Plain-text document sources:
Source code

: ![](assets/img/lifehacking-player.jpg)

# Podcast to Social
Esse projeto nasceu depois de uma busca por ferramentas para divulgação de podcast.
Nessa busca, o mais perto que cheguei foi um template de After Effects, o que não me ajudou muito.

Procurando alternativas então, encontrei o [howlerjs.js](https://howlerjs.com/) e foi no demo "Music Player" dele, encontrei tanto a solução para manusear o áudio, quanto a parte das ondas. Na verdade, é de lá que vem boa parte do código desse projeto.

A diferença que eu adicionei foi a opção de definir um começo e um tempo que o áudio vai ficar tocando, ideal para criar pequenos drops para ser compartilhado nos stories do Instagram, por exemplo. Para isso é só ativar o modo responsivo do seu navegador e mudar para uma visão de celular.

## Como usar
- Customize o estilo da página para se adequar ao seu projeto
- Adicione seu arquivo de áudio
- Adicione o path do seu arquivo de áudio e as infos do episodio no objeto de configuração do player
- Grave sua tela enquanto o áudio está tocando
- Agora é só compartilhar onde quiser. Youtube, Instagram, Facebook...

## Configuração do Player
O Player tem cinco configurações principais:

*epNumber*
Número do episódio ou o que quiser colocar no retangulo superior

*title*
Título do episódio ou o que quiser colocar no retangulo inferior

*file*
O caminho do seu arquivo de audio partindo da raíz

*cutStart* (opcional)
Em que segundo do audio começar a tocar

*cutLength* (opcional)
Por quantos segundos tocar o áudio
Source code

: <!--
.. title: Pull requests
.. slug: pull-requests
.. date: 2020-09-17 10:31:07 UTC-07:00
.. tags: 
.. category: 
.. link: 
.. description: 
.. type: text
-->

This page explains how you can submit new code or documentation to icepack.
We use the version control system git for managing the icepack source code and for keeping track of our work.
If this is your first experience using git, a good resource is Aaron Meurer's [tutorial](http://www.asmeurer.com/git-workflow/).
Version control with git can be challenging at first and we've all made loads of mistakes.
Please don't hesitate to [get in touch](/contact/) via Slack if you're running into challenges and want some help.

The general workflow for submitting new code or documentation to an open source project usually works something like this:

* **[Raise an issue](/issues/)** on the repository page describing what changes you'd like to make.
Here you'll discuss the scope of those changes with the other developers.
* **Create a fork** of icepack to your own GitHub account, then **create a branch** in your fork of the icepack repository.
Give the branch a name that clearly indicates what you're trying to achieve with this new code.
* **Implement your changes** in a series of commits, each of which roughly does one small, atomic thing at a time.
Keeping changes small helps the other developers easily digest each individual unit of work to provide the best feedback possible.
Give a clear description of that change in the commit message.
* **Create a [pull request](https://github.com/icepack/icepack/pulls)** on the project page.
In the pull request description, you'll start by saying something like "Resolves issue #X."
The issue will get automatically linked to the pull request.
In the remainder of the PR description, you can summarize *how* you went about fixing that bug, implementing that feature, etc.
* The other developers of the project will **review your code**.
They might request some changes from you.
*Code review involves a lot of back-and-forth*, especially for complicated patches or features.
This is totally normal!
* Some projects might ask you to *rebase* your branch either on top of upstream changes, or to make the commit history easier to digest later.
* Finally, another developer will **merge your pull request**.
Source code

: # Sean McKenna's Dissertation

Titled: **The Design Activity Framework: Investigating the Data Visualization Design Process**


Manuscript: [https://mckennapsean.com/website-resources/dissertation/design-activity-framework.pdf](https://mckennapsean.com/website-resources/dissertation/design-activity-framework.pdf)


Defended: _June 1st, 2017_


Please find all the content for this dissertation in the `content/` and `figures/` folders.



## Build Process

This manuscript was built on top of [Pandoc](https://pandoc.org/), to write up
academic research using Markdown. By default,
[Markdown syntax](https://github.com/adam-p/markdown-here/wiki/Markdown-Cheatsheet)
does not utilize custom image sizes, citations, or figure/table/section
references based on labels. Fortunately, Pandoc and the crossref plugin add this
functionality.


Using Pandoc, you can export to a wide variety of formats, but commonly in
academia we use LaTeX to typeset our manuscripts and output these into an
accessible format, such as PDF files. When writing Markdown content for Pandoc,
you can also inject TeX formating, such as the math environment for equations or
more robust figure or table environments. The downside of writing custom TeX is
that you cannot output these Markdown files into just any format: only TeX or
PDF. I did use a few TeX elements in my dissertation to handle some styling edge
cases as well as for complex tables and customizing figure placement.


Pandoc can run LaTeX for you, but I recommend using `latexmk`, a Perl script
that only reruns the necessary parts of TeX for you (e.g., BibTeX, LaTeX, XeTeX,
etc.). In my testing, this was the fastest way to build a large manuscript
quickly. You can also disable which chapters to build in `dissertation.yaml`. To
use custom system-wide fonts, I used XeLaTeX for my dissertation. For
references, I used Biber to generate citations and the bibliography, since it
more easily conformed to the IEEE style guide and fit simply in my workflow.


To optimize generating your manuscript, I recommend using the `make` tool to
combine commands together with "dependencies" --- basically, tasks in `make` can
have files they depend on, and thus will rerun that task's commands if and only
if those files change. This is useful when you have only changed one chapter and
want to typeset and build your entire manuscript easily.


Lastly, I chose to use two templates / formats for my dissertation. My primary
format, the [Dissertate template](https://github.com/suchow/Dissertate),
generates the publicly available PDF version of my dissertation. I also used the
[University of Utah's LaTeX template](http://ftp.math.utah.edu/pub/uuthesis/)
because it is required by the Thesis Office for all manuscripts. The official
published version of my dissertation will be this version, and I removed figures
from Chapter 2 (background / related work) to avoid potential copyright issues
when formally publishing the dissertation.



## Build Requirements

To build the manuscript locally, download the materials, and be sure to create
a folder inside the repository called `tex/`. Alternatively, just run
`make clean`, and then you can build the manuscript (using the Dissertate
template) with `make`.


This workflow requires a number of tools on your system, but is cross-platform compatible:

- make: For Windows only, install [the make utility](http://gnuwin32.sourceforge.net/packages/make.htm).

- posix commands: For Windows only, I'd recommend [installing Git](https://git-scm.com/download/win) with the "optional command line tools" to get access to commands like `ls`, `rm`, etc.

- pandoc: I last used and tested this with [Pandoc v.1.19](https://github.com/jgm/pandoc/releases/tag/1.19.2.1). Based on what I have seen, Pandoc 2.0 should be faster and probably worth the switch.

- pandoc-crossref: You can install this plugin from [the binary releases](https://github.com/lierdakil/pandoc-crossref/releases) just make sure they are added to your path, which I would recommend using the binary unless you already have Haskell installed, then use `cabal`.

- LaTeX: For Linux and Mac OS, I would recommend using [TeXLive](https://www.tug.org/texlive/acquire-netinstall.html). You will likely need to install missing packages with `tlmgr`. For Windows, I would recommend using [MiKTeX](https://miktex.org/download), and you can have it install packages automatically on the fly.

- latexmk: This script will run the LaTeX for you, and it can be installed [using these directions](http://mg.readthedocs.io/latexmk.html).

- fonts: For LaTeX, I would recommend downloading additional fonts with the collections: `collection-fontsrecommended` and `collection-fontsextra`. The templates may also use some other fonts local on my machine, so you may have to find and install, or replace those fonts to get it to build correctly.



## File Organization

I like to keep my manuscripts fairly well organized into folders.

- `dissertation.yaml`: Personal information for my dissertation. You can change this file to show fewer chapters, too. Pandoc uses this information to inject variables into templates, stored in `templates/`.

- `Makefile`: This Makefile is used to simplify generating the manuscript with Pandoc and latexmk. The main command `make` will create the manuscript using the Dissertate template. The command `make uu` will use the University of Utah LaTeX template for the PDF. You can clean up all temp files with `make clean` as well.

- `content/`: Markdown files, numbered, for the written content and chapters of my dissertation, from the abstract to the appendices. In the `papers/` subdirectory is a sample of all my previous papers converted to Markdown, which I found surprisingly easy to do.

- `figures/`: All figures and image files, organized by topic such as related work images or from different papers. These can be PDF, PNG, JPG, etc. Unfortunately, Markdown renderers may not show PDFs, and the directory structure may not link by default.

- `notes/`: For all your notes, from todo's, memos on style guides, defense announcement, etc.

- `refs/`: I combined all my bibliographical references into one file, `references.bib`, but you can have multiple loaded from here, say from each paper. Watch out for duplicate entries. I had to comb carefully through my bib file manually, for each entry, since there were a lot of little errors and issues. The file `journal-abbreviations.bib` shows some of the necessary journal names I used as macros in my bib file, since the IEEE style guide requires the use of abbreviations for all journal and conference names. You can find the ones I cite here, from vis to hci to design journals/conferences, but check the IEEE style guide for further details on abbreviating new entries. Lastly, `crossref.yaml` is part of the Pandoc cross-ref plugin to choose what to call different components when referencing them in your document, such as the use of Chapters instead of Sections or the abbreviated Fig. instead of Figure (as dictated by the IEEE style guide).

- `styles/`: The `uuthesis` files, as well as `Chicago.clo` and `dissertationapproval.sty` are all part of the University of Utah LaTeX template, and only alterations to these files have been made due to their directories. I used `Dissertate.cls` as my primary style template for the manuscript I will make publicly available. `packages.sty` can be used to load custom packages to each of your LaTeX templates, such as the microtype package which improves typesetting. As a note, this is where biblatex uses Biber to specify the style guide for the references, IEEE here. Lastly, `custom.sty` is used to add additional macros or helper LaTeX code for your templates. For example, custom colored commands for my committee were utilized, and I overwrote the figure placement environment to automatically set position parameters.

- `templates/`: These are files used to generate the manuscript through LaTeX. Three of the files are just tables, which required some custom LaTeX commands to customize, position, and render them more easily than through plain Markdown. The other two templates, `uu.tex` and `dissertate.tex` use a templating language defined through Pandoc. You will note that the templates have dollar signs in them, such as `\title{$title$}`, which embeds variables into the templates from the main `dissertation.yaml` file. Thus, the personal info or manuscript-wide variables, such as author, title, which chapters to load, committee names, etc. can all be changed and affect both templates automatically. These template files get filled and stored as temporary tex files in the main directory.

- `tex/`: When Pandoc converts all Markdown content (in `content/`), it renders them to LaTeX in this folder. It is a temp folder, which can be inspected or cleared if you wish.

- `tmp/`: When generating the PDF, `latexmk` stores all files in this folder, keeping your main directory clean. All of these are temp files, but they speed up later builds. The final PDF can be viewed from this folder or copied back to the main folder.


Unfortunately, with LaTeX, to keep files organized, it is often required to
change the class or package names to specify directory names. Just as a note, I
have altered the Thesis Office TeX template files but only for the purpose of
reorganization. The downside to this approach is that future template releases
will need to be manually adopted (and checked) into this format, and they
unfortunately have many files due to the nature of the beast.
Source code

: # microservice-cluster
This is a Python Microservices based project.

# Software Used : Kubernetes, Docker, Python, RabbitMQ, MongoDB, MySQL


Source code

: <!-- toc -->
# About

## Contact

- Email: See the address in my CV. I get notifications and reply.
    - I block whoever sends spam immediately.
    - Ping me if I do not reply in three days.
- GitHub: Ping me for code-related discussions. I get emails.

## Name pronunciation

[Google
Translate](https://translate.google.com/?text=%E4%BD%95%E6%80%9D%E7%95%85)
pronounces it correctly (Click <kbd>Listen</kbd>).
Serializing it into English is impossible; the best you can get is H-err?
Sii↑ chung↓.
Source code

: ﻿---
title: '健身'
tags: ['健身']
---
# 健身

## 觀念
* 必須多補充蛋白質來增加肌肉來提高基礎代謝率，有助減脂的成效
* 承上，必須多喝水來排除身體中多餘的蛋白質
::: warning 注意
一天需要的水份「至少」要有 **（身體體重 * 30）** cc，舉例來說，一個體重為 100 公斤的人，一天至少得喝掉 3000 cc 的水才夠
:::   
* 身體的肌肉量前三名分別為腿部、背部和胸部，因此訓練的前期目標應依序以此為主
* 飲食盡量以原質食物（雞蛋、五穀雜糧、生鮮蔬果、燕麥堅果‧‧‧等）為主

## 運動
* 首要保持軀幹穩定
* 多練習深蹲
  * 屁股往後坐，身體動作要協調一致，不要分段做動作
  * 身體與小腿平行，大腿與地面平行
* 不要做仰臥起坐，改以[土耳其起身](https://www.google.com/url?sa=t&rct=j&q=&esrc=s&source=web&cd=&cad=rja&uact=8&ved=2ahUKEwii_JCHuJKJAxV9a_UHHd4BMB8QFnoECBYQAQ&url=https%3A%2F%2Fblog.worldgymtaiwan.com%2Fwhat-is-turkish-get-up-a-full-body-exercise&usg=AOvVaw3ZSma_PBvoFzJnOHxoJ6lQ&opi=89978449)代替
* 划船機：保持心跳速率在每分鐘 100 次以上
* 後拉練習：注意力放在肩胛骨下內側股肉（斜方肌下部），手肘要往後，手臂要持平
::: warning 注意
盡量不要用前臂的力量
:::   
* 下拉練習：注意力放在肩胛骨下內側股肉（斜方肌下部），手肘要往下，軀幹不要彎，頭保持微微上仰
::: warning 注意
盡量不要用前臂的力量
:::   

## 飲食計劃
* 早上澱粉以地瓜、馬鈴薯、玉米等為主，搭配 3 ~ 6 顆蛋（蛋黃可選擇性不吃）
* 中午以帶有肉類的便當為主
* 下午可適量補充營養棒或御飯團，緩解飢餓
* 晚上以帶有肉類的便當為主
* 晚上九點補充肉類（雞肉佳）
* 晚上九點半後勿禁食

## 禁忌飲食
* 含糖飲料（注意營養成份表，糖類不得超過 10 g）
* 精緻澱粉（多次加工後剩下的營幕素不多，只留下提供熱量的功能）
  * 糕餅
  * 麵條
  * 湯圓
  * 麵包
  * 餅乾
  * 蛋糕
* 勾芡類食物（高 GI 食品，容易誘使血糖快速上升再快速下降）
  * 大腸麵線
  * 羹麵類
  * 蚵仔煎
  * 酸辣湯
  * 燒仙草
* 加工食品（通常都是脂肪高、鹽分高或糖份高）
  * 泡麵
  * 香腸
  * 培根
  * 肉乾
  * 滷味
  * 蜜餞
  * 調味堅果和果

Exercise goal: Here the output must be the lines above from the line with "We use the version" to the line with "The general workflow", both included, duplicated word for word and nothing else.

Result for this task:
We use the version control system git for managing the icepack source code and for keeping track of our work.
If this is your first experience using git, a good resource is Aaron Meurer's [tutorial](http://www.asmeurer.com/git-workflow/).
Version control with git can be challenging at first and we've all made loads of mistakes.
Please don't hesitate to [get in touch](/contact/) via Slack if you're running into challenges and want some help.

The general workflow for submitting new code or documentation to an open source project usually works something like this:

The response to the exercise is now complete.